Source texts of formatted documents:
☆ ☆ ☆ ☆ ☆ ☆ ☆

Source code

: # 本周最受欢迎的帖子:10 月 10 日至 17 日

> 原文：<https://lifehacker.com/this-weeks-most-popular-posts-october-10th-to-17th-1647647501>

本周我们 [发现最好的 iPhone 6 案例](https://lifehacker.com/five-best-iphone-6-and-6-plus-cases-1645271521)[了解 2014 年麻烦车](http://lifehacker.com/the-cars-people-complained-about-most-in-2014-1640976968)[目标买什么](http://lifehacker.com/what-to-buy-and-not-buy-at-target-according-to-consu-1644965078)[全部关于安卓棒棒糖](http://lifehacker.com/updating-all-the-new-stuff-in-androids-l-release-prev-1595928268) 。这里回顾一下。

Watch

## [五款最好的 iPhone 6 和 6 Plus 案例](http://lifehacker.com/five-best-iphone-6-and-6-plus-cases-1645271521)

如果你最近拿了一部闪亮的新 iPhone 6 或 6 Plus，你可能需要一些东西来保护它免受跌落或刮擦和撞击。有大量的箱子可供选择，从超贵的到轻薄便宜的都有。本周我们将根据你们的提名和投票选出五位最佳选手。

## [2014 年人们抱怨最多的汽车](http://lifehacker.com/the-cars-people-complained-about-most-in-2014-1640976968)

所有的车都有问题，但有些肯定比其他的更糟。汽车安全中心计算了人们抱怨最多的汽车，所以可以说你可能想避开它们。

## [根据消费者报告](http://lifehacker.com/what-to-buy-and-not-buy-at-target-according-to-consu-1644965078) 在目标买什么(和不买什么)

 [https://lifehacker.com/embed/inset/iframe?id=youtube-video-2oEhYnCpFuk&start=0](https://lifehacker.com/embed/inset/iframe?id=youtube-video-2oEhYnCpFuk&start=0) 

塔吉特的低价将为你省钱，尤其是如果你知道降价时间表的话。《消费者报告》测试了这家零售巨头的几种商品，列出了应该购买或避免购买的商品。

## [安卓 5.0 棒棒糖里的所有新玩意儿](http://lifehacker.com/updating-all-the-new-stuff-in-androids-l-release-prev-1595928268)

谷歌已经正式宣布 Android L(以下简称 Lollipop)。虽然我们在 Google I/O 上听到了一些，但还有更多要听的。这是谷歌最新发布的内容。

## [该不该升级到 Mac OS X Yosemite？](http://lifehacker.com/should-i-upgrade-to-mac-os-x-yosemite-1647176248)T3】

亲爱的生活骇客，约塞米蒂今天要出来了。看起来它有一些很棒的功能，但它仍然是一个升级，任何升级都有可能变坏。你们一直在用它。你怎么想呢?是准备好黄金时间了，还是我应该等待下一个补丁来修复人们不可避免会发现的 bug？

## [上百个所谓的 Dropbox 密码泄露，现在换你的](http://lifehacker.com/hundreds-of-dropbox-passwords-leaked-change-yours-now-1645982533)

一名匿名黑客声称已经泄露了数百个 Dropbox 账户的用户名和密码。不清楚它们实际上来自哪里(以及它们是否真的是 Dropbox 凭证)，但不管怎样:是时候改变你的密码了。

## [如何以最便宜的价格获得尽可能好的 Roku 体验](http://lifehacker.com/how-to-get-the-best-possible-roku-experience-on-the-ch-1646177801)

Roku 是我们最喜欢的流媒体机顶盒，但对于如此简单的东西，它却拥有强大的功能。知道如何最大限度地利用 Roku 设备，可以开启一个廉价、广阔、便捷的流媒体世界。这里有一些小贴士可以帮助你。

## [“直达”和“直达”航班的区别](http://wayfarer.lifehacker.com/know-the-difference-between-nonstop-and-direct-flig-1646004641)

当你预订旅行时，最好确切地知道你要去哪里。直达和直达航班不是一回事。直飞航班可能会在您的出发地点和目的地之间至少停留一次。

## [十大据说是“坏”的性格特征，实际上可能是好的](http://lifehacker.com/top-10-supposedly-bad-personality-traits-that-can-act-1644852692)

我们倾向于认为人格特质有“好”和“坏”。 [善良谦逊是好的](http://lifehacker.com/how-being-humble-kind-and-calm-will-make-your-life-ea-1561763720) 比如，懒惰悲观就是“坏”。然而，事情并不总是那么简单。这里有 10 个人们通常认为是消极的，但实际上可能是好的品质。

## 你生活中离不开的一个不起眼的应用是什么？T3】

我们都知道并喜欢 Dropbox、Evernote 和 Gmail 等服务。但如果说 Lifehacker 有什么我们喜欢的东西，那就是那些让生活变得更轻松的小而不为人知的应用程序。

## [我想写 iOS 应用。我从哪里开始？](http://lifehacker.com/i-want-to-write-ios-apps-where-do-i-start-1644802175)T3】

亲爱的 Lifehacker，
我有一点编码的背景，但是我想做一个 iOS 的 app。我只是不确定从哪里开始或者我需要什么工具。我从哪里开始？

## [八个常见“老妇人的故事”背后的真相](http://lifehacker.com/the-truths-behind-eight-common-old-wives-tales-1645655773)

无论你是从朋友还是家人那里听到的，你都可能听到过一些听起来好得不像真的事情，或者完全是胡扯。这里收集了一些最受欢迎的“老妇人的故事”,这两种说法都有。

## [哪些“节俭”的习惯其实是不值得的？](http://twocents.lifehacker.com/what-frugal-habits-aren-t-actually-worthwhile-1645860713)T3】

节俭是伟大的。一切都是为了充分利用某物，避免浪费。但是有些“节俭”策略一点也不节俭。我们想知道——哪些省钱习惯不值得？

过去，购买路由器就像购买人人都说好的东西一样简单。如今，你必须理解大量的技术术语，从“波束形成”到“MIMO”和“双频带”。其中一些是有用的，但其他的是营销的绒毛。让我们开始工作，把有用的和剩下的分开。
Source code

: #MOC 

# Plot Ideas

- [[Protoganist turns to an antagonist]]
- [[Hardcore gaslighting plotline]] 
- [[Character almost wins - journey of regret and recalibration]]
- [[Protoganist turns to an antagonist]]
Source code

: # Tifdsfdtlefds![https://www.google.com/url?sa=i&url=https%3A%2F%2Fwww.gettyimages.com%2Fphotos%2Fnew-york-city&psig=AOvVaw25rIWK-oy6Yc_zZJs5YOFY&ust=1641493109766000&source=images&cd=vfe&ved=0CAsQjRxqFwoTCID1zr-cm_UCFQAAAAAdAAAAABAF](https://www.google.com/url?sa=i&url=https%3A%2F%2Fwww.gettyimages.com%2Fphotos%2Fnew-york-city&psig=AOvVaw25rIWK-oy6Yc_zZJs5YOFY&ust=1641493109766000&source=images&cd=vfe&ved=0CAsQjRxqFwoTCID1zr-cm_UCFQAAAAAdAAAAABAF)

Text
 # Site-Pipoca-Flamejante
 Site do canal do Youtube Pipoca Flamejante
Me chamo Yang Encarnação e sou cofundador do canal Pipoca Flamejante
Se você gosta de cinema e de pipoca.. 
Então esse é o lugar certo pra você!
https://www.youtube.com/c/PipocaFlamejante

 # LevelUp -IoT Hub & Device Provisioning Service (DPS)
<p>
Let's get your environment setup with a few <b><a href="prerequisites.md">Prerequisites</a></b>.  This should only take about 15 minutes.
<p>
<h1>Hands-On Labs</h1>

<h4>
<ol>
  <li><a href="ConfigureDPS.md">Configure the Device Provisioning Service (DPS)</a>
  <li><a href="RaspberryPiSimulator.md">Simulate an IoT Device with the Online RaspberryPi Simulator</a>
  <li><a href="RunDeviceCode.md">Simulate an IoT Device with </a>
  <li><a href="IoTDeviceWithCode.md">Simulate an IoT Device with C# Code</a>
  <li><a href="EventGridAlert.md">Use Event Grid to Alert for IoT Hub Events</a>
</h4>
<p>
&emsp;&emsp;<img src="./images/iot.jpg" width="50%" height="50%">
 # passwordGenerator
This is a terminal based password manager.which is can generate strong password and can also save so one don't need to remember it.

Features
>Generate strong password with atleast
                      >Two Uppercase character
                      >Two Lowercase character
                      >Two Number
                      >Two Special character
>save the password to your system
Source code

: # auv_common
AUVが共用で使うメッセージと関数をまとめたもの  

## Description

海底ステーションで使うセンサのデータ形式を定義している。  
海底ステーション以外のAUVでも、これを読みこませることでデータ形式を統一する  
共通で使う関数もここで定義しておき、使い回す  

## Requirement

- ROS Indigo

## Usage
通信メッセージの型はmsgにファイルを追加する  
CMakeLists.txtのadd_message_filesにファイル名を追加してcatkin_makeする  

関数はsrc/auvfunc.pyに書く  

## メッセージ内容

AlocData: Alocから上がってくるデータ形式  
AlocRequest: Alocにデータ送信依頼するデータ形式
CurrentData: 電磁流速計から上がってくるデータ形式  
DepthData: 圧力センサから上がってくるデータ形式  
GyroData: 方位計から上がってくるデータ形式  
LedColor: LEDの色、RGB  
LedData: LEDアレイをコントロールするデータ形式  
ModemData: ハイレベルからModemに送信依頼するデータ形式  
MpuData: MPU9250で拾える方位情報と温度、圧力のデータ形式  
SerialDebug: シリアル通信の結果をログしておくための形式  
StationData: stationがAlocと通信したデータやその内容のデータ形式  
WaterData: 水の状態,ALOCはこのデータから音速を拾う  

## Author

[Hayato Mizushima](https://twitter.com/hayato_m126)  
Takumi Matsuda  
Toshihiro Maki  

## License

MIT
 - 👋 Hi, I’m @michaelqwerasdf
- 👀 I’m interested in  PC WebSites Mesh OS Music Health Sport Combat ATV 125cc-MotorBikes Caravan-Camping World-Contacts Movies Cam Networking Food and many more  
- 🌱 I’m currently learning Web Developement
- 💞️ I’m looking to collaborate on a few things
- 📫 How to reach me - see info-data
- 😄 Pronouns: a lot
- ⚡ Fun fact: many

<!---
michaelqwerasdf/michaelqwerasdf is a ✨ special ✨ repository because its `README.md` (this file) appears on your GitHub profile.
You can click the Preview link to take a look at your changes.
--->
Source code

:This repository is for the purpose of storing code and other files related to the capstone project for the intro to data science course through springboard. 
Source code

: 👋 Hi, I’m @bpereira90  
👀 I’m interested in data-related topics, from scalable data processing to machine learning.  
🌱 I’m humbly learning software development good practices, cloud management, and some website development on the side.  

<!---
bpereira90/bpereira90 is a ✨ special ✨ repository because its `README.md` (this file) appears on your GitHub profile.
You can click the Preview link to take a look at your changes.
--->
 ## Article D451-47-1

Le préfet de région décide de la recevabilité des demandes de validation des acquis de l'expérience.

☆ ☆ ☆ ☆ ☆ ☆ ☆

**Problem details**
Of all the entries above, repeat only the lines from the line that has "Site do canal do Youtube Pipoca Flamejante" to the line that has "Provisioning Service (DPS)</a>", both lines included, exactly.

**Output for this task**
 Site do canal do Youtube Pipoca Flamejante
Me chamo Yang Encarnação e sou cofundador do canal Pipoca Flamejante
Se você gosta de cinema e de pipoca.. 
Então esse é o lugar certo pra você!
https://www.youtube.com/c/PipocaFlamejante

 # LevelUp -IoT Hub & Device Provisioning Service (DPS)
<p>
Let's get your environment setup with a few <b><a href="prerequisites.md">Prerequisites</a></b>.  This should only take about 15 minutes.
<p>
<h1>Hands-On Labs</h1>

<h4>
<ol>
  <li><a href="ConfigureDPS.md">Configure the Device Provisioning Service (DPS)</a>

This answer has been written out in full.